▸ **Data records**

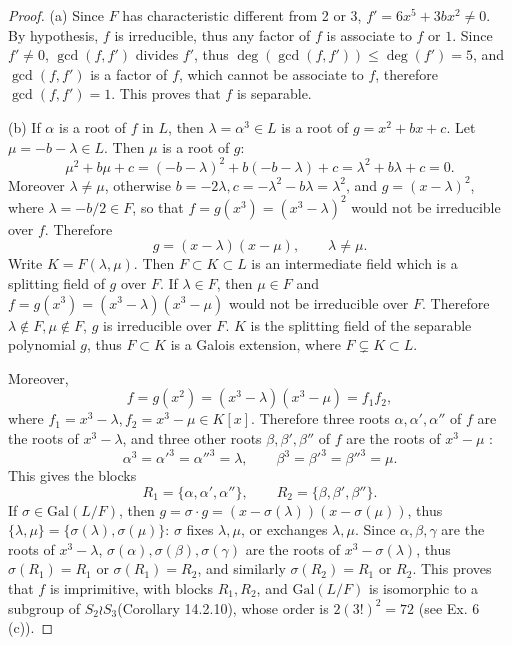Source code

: \documentclass[11pt,a4paper]{article}
\newcommand{\Gal}{\mathrm{Gal}}
\begin{document}
\begin{proof}
\item[(a)] Since $F$ has characteristic different from 2 or 3, $f' = 6x^5 + 3bx^2 \ne 0$. By hypothesis, $f$ is irreducible, thus any factor of $f$ is associate to $f$ or $1$. Since $f' \ne 0$, $\gcd(f,f')$ divides $f'$, thus $\deg(\gcd(f,f')) \leq \deg(f') = 5$, and $\gcd(f,f')$ is a factor of $f$, which cannot be associate to $f$, therefore $\gcd(f,f') = 1$. This proves that $f$ is separable.
\item[(b)]  If $\alpha$ is a root of $f$ in $L$, then $ \lambda = \alpha^3 \in L $ is a root of $g = x^2 +bx+c$. Let $\mu = -b-\lambda \in L$. Then $\mu$ is a root of $g$: 
 $$\mu^2+b\mu+c = (-b-\lambda)^2 + b(-b-\lambda)+c = \lambda^2 + b\lambda + c = 0.$$
Moreover $\lambda \ne \mu$, otherwise $b = -2\lambda, c = -\lambda^2 - b\lambda = \lambda^2$, and $g = (x-\lambda)^2$, where $\lambda = -b/2 \in F$, so that  $f =g(x^3) = (x^3-\lambda)^2$ would not be irreducible over $f$. Therefore
$$g = (x- \lambda)(x-\mu),\qquad \lambda\ne \mu.$$
Write $K = F(\lambda,\mu)$. Then $F\subset K \subset L$ is an intermediate field which is a splitting field of $g$ over $F$.
If $\lambda \in F$, then $\mu \in F$ and $f = g(x^3) = (x^3 - \lambda)(x^3 - \mu)$ would not be irreducible over $F$. Therefore $\lambda \not \in F,\mu \not \in F$, $g$ is irreducible over $F$. $K$ is the splitting field of the separable polynomial $g$, thus $F \subset K$ is a Galois extension, where $F \subsetneq K \subset L$.

Moreover,
$$f = g(x^2) = (x^3 - \lambda)(x^3 - \mu) = f_1 f_2,$$
where $f_1 = x^3 - \lambda, f_2 = x^3 - \mu \in K[x]$.
Therefore three roots $\alpha,\alpha',\alpha''$ of $f$ are the roots of $x^3 -\lambda$, and three other roots $\beta,\beta',\beta''$ of $f$ are the roots of $x^3 - \mu$ :
$$\alpha^3 = \alpha'^3 = \alpha''^3 = \lambda,\qquad \beta^3 = \beta'^3 = \beta''^3 = \mu.$$
This gives the blocks
$$R_1 = \{\alpha, \alpha', \alpha''\},\qquad R_2 = \{\beta,\beta',\beta''\}.$$
If $\sigma \in \Gal(L/F)$, then $g = \sigma\cdot g = (x -\sigma(\lambda))(x - \sigma(\mu))$, thus $\{\lambda, \mu\} = \{\sigma(\lambda), \sigma(\mu)\}$: $\sigma$ fixes $\lambda, \mu$, or exchanges $\lambda, \mu$. Since $\alpha,\beta,\gamma$ are the roots of $x^3 - \lambda$, $\sigma(\alpha), \sigma(\beta), \sigma(\gamma)$ are the roots of $x^3 - \sigma(\lambda)$, thus $\sigma(R_1) = R_1$ or $\sigma(R_1) = R_2$, and similarly $\sigma(R_2) = R_1$ or $R_2$. This proves that $f$ is imprimitive, with blocks $R_1,R_2$, and $\Gal(L/F)$ is isomorphic to a subgroup of $S_2 \wr S_3$(Corollary 14.2.10), whose order is $2(3!)^2 = 72$ (see Ex. 6 (c)).


\end{proof}
\end{document}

▸ **Exercise brief**
Begin at the first line of the material and copy each line exactly through the one containing "that $f$ is separable.". Omit pictures.

▸ **Finished task**
Source code

: \documentclass[11pt,a4paper]{article}
\newcommand{\Gal}{\mathrm{Gal}}
\begin{document}
\begin{proof}
\item[(a)] Since $F$ has characteristic different from 2 or 3, $f' = 6x^5 + 3bx^2 \ne 0$. By hypothesis, $f$ is irreducible, thus any factor of $f$ is associate to $f$ or $1$. Since $f' \ne 0$, $\gcd(f,f')$ divides $f'$, thus $\deg(\gcd(f,f')) \leq \deg(f') = 5$, and $\gcd(f,f')$ is a factor of $f$, which cannot be associate to $f$, therefore $\gcd(f,f') = 1$. This proves that $f$ is separable.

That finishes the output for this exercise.